§ ASSIGNMENT
Out of all the lines below, count those with the word "Breaking". Give the number only.

(INFORMATION SHOWN Opens)

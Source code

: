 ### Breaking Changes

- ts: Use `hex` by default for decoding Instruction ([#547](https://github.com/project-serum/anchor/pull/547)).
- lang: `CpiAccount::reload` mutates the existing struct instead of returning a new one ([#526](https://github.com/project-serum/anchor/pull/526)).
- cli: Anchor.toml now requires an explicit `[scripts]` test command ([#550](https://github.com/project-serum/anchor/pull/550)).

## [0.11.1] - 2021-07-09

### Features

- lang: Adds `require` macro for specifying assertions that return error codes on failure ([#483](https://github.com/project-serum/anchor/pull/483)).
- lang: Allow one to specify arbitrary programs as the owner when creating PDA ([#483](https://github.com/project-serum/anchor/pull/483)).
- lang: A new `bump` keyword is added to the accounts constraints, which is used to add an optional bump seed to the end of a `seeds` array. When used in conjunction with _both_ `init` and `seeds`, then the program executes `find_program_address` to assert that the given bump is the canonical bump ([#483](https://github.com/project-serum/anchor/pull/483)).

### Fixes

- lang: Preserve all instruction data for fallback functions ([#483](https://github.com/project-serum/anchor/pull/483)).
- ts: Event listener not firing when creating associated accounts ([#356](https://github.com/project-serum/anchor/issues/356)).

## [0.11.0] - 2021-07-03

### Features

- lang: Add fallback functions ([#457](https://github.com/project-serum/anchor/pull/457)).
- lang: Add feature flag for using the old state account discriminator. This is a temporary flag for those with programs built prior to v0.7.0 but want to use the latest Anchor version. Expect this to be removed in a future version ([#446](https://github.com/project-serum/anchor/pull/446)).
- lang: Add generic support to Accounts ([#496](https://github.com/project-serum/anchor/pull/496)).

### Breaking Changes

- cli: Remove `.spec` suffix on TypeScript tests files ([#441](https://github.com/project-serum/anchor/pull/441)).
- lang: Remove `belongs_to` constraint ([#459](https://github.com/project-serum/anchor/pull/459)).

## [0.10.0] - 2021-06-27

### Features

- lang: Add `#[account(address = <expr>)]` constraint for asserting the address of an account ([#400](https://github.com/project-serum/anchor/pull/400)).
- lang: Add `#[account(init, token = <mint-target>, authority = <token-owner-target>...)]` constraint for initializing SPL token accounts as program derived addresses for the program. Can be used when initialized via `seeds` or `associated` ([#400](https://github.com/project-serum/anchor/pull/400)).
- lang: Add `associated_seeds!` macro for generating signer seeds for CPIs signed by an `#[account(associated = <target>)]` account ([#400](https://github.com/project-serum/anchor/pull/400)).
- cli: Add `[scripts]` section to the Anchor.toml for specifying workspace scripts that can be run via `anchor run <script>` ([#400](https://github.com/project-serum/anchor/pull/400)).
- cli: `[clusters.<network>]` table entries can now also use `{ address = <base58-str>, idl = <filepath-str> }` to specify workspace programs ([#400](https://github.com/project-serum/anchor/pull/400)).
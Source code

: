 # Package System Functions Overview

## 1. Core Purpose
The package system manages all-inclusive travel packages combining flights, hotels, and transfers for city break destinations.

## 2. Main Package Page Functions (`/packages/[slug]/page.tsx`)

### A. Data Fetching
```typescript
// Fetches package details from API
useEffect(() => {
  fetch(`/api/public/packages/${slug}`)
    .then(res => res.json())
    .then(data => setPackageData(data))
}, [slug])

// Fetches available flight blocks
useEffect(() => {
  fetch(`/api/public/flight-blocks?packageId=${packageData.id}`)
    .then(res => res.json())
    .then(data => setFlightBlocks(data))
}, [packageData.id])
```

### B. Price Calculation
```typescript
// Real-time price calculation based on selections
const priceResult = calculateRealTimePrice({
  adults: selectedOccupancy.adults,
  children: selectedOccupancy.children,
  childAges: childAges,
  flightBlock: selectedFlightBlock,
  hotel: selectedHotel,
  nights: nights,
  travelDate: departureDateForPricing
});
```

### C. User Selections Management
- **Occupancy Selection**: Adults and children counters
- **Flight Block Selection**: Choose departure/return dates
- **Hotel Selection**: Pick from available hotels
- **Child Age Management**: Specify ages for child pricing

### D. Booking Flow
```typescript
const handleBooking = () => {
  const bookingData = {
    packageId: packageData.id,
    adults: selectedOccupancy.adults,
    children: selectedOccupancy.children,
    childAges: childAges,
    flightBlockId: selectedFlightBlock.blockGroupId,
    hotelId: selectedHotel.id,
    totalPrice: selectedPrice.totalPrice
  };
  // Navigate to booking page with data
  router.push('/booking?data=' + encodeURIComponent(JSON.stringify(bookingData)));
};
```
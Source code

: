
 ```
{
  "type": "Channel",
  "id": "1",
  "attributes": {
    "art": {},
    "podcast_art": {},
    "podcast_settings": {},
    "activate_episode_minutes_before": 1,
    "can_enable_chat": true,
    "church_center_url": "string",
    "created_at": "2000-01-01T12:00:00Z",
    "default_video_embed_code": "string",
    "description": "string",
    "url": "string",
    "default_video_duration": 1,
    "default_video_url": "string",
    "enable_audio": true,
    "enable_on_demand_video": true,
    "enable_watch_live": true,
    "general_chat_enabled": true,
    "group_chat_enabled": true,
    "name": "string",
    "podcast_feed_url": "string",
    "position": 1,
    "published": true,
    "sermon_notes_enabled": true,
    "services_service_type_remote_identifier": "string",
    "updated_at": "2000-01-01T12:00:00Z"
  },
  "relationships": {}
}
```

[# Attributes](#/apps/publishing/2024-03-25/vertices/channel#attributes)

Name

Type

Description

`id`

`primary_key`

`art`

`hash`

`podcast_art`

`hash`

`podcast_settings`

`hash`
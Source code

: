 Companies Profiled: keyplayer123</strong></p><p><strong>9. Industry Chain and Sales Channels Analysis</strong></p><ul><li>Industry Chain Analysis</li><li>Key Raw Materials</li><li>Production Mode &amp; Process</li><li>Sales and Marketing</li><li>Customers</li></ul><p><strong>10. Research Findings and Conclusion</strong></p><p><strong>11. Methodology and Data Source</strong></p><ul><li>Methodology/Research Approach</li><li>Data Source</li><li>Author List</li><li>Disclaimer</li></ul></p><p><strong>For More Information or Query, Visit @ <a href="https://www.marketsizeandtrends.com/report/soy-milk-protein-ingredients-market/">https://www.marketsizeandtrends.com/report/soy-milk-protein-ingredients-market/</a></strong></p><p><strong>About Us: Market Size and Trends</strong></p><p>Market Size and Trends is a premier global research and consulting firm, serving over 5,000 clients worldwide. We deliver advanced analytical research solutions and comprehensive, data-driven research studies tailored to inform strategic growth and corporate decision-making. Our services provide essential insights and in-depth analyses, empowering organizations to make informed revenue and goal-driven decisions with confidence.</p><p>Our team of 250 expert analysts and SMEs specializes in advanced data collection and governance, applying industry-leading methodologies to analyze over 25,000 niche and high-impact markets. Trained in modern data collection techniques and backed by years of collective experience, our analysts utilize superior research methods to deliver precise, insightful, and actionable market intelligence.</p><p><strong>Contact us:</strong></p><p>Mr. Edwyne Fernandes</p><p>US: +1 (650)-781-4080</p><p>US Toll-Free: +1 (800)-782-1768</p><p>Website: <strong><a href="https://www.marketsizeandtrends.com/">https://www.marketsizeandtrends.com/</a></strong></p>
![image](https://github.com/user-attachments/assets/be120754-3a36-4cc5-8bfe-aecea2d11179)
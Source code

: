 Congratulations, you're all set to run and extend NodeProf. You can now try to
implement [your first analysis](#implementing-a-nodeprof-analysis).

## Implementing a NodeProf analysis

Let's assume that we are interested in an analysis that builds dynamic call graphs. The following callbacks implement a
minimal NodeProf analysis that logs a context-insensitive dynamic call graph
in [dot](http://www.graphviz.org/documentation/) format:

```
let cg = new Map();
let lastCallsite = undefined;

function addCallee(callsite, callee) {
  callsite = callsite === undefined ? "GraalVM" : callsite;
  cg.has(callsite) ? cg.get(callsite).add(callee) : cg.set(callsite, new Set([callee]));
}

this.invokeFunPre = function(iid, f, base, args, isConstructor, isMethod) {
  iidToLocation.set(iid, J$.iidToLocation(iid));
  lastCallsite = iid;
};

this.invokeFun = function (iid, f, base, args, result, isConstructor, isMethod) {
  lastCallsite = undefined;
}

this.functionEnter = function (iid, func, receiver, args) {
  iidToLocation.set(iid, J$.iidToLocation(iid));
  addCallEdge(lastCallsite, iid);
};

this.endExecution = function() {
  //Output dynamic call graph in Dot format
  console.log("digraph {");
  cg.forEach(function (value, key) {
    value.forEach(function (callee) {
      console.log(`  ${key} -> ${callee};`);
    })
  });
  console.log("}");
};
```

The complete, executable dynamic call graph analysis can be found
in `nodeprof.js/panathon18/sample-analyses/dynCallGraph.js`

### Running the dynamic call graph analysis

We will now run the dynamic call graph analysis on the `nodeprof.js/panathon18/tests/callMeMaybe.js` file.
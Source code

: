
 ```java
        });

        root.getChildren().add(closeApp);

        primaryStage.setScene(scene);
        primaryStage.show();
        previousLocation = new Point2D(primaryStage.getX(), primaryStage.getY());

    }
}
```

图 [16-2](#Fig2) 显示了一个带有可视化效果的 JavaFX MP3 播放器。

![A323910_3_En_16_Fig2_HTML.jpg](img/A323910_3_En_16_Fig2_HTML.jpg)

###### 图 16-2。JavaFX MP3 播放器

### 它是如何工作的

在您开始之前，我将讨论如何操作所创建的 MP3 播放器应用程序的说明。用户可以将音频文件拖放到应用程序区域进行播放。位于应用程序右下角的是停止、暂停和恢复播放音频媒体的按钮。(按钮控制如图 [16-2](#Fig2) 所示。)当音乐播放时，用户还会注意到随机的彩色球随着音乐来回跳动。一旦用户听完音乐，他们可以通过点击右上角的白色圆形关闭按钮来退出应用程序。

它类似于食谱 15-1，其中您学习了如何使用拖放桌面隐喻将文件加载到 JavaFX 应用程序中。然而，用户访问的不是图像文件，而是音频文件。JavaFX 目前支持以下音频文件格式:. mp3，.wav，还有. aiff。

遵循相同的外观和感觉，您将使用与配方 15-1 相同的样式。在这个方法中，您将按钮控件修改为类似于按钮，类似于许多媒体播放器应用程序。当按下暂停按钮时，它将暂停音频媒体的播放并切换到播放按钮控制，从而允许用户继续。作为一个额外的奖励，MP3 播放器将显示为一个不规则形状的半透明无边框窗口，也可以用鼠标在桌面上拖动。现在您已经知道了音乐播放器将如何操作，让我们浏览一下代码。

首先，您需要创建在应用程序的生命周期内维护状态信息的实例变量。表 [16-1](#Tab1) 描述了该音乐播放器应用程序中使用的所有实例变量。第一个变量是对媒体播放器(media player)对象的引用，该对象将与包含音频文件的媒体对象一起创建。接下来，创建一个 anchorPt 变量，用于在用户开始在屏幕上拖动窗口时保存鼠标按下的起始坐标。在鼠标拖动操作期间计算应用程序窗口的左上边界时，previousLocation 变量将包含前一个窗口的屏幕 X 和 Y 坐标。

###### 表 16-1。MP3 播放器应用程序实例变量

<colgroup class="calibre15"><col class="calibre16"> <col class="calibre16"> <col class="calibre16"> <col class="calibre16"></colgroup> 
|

(INFORMATION SHOWN Closes)

§ ANSWER SPACE
2